The blind mullah who ministered to the scant spiritual wants of the Raven’s Station had brought word of the stranger: the Kabuli merchant who, after his wife’s death, had bidden farewell to the mosques and bazaars of the city and had come to live in the hills—“to forget,” as he had told the sneering mullah, “to live mated to the clean simplicity of the hills, to bring up my little son away from the noisy toil of the market places, away from the smoke and strife of the city streets, here in the hills where there is nobody but God.”
“God—and the Red Chief!” the mullah had croaked through his broken, blackened teeth; and then the hadji had spoken of the faith that was his.
He had spoken of Allah, the God of Peace.
“A new Allah—by Allah!” the mullah had laughed as he repeated it to the Red Chief.
Suddenly his laughter had keyed up to a high, senile scream. For he was a man of stout orthodoxy, to whom a freethinking Sufi was worse than Christian or Jew. “A new Allah! A soft Allah! A sickly Allah wrapped in sweating cotton! An Allah who prates of forgiveness and other leprous innovations. And he—that foul, swine-fed Kabuli—said that he wanted his blood to bear witness to his faith! And I—” again mirth gurgled through the mullah’s fury—“I told him that all the faith in the world will not mend his bones when we stone him—as we should—for a blasphemer and a heretic!”

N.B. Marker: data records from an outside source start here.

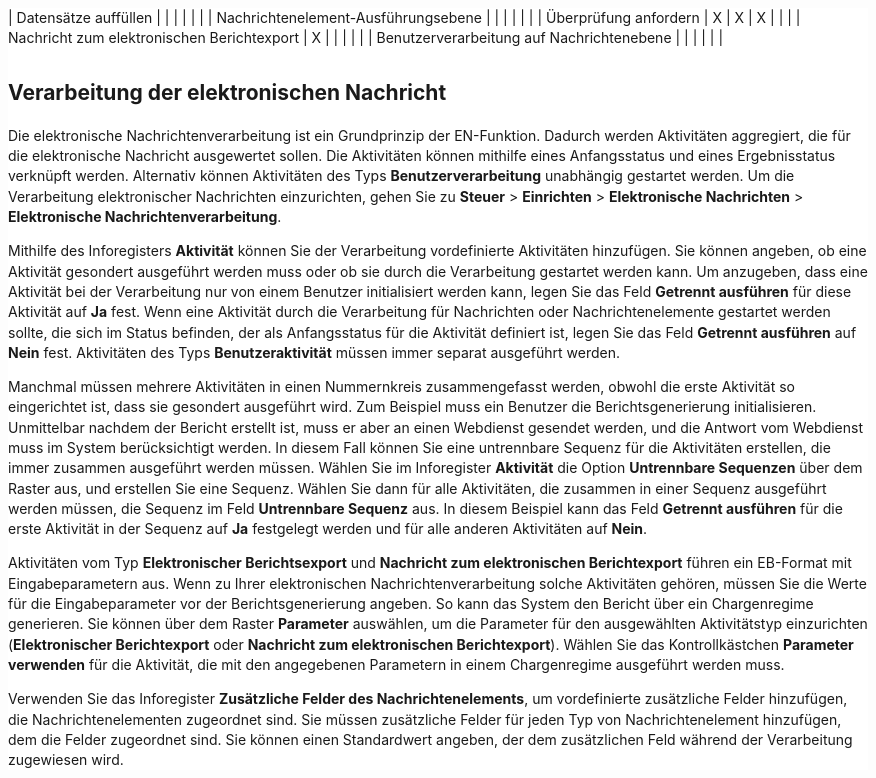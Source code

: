 | Datensätze auffüllen                             |                       |                |                 |              |        |
| Nachrichtenelement-Ausführungsebene                 |                       |                |                 |              |        |
| Überprüfung anfordern                         | X                     | X              | X               |              |        |
| Nachricht zum elektronischen Berichtexport          | X                     |                |                 |              |        |
| Benutzerverarbeitung auf Nachrichtenebene                |                       |                |                 |              |        |

## <a name="electronic-message-processing"></a><a id="processing"></a>Verarbeitung der elektronischen Nachricht

Die elektronische Nachrichtenverarbeitung ist ein Grundprinzip der EN-Funktion. Dadurch werden Aktivitäten aggregiert, die für die elektronische Nachricht ausgewertet sollen. Die Aktivitäten können mithilfe eines Anfangsstatus und eines Ergebnisstatus verknüpft werden. Alternativ können Aktivitäten des Typs **Benutzerverarbeitung** unabhängig gestartet werden. Um die Verarbeitung elektronischer Nachrichten einzurichten, gehen Sie zu **Steuer** \> **Einrichten** \> **Elektronische Nachrichten** \> **Elektronische Nachrichtenverarbeitung**.

Mithilfe des Inforegisters **Aktivität** können Sie der Verarbeitung vordefinierte Aktivitäten hinzufügen. Sie können angeben, ob eine Aktivität gesondert ausgeführt werden muss oder ob sie durch die Verarbeitung gestartet werden kann. Um anzugeben, dass eine Aktivität bei der Verarbeitung nur von einem Benutzer initialisiert werden kann, legen Sie das Feld **Getrennt ausführen** für diese Aktivität auf **Ja** fest. Wenn eine Aktivität durch die Verarbeitung für Nachrichten oder Nachrichtenelemente gestartet werden sollte, die sich im Status befinden, der als Anfangsstatus für die Aktivität definiert ist, legen Sie das Feld **Getrennt ausführen** auf **Nein** fest. Aktivitäten des Typs **Benutzeraktivität** müssen immer separat ausgeführt werden.

Manchmal müssen mehrere Aktivitäten in einen Nummernkreis zusammengefasst werden, obwohl die erste Aktivität so eingerichtet ist, dass sie gesondert ausgeführt wird. Zum Beispiel muss ein Benutzer die Berichtsgenerierung initialisieren. Unmittelbar nachdem der Bericht erstellt ist, muss er aber an einen Webdienst gesendet werden, und die Antwort vom Webdienst muss im System berücksichtigt werden. In diesem Fall können Sie eine untrennbare Sequenz für die Aktivitäten erstellen, die immer zusammen ausgeführt werden müssen. Wählen Sie im Inforegister **Aktivität** die Option **Untrennbare Sequenzen** über dem Raster aus, und erstellen Sie eine Sequenz. Wählen Sie dann für alle Aktivitäten, die zusammen in einer Sequenz ausgeführt werden müssen, die Sequenz im Feld **Untrennbare Sequenz** aus. In diesem Beispiel kann das Feld **Getrennt ausführen** für die erste Aktivität in der Sequenz auf **Ja** festgelegt werden und für alle anderen Aktivitäten auf **Nein**.

Aktivitäten vom Typ **Elektronischer Berichtsexport** und **Nachricht zum elektronischen Berichtexport** führen ein EB-Format mit Eingabeparametern aus. Wenn zu Ihrer elektronischen Nachrichtenverarbeitung solche Aktivitäten gehören, müssen Sie die Werte für die Eingabeparameter vor der Berichtsgenerierung angeben. So kann das System den Bericht über ein Chargenregime generieren. Sie können über dem Raster **Parameter** auswählen, um die Parameter für den ausgewählten Aktivitätstyp einzurichten (**Elektronischer Berichtexport** oder **Nachricht zum elektronischen Berichtexport**). Wählen Sie das Kontrollkästchen **Parameter verwenden** für die Aktivität, die mit den angegebenen Parametern in einem Chargenregime ausgeführt werden muss.

Verwenden Sie das Inforegister **Zusätzliche Felder des Nachrichtenelements**, um vordefinierte zusätzliche Felder hinzufügen, die Nachrichtenelementen zugeordnet sind. Sie müssen zusätzliche Felder für jeden Typ von Nachrichtenelement hinzufügen, dem die Felder zugeordnet sind. Sie können einen Standardwert angeben, der dem zusätzlichen Feld während der Verarbeitung zugewiesen wird.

“God’s curse on him!” Dost Ali had chimed in—and here he saw the man in the flesh, walking along easily enough for all his city-soft feet, his lean body swinging with the long, tireless pull of a mountain pony, chanting as he walked:
“Peace upon Thee, Apostle of Allah, and the Mercy and the Blessings! Peace upon Thee, O Seal of the Prophets!”—his voice rose and sank in turn, dying away in a thin, quavering tremolo, again bursting forth in palpable fervor, massive, unashamed, sublimely unself-conscious amid the silence of the snows.
“By the Three, the Seven, the Forty-seven True Saints! By the horns of the Angel Israfil! Teach me to see after ignorance!”
The faith in his heart bubbled to his lips—a lonely prayer, but a prayer which was to him a trumpet call of God’s eternal laws, a rally clear around the world, a force in his heart to grip the everlasting meannesses of life and strife and smash them against the unchanging portals of peace.
“Peace!” He bit on the word. His lips savored it as a precious thing, then blew it free to lash the cool hill air with the sound of it. A light like a clear flame came into his eyes, illumining his face.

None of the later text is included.